Well-Tempered Clavier, Books 1 and 2

Main Performer
or Conductor:
Bernard Roberts
Individual Works:The Well-Tempered Clavier, Book One (BWV 846 - BWV 869).
The Well-Tempered Clavier, Book Two (BWV 870 - BWV 893).
Format:Compact Disc
Record Label:Nimbus
Catalog Number:NI 5608/11
Year Released/Recorded:1998
Total Playing Time:4 hrs., 17 min.
Comments:T.L. Hubeart Jr. said:

A very fine recording of the "48" which does not attempt to superimpose the performer's personality (a la Gould) over the music. Bernard Roberts' 4 disc set will probably get a lot of attention from prospective record buyers for its bargain price, but that should not detract from the beauty of the performance itself. I am particularly taken, for example, by Roberts' playing of the E flat minor Prelude from Book 1; punctuated by arpeggiated chords, the Prelude sounds almost like a nocturne, and yet the playing is faithful to Bach's score in a way that other maverick performers often are not.

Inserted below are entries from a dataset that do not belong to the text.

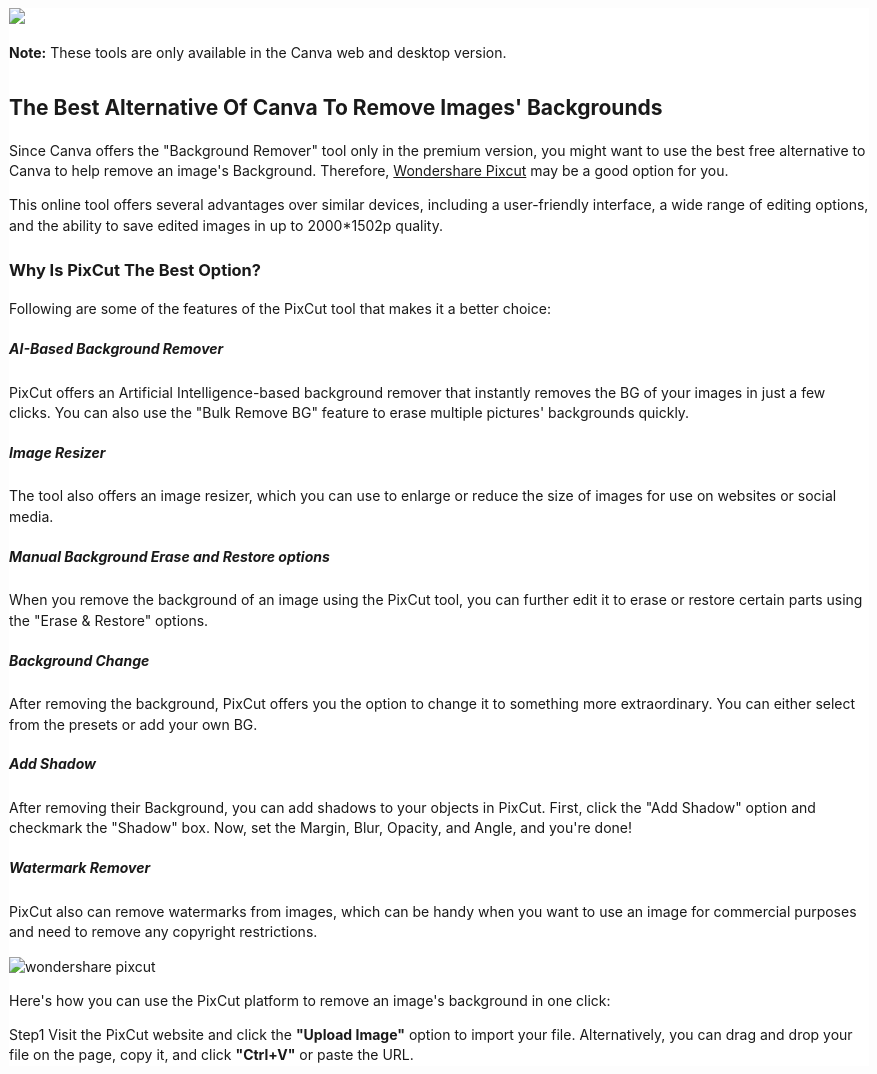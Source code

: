 ![](https://images.wondershare.com/assets/images-common/icon-note.png)

**Note:** These tools are only available in the Canva web and desktop version.

## The Best Alternative Of Canva To Remove Images' Backgrounds

Since Canva offers the "Background Remover" tool only in the premium version, you might want to use the best free alternative to Canva to help remove an image's Background. Therefore, [Wondershare Pixcut](https://pixcut.wondershare.com/) may be a good option for you.

This online tool offers several advantages over similar devices, including a user-friendly interface, a wide range of editing options, and the ability to save edited images in up to 2000\*1502p quality.

### Why Is PixCut The Best Option?

Following are some of the features of the PixCut tool that makes it a better choice:

##### AI-Based Background Remover

PixCut offers an Artificial Intelligence-based background remover that instantly removes the BG of your images in just a few clicks. You can also use the "Bulk Remove BG" feature to erase multiple pictures' backgrounds quickly.

##### Image Resizer

The tool also offers an image resizer, which you can use to enlarge or reduce the size of images for use on websites or social media.

##### Manual Background Erase and Restore options

When you remove the background of an image using the PixCut tool, you can further edit it to erase or restore certain parts using the "Erase & Restore" options.

##### Background Change

After removing the background, PixCut offers you the option to change it to something more extraordinary. You can either select from the presets or add your own BG.

##### Add Shadow

After removing their Background, you can add shadows to your objects in PixCut. First, click the "Add Shadow" option and checkmark the "Shadow" box. Now, set the Margin, Blur, Opacity, and Angle, and you're done!

##### Watermark Remover

PixCut also can remove watermarks from images, which can be handy when you want to use an image for commercial purposes and need to remove any copyright restrictions.

![wondershare pixcut](https://images.wondershare.com/filmora/article-images/2023/03/wondershare-pixcut.png)

Here's how you can use the PixCut platform to remove an image's background in one click:

Step1 Visit the PixCut website and click the **"Upload Image"** option to import your file. Alternatively, you can drag and drop your file on the page, copy it, and click **"Ctrl+V"** or paste the URL.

The only negative thing I can say about this set has nothing to do with Roberts, but pertains to the singularly unhelpful liner notes by one Wilfrid Mellers. These notes tell us much about Mellers' own preoccupations and prejudices; for instance, he refers more than once to Christ as a mere "human being" and quotes repeatedly William Blake's line "Jesus Christ IS the Human Imagination." (None of this has anything to do with Bach, who most assuredly DID believe that Jesus Christ was God's Son; and in any case it is for the annotator to demonstrate the relevance of the whole matter to the music in question, something Mellers seems quite uninterested in doing.) Thankfully, one can easily ignore these useless liner notes and glory in Roberts' fine playing. This set will be very attractive to both the Bach novice and the sophisticate who wants to hear Sebastian's own voice without a lot of interpretive meddling and interference. And the price will certainly be an added incentive.

Darren Furr said:

This is a fine rendition of the 48. The tempi are appropriately moderate; the flow of Roberts' interpretation is expressive without being romantic, even without being mechanical. In all, it is a nice balance between being historically correct and emotionally relevant.

One small warning regarding Roberts' playing: He is a big fan of the trill. Most notably, the fifth fugue of book one is marred beyond recognition-- that is unless you enjoy such rococo.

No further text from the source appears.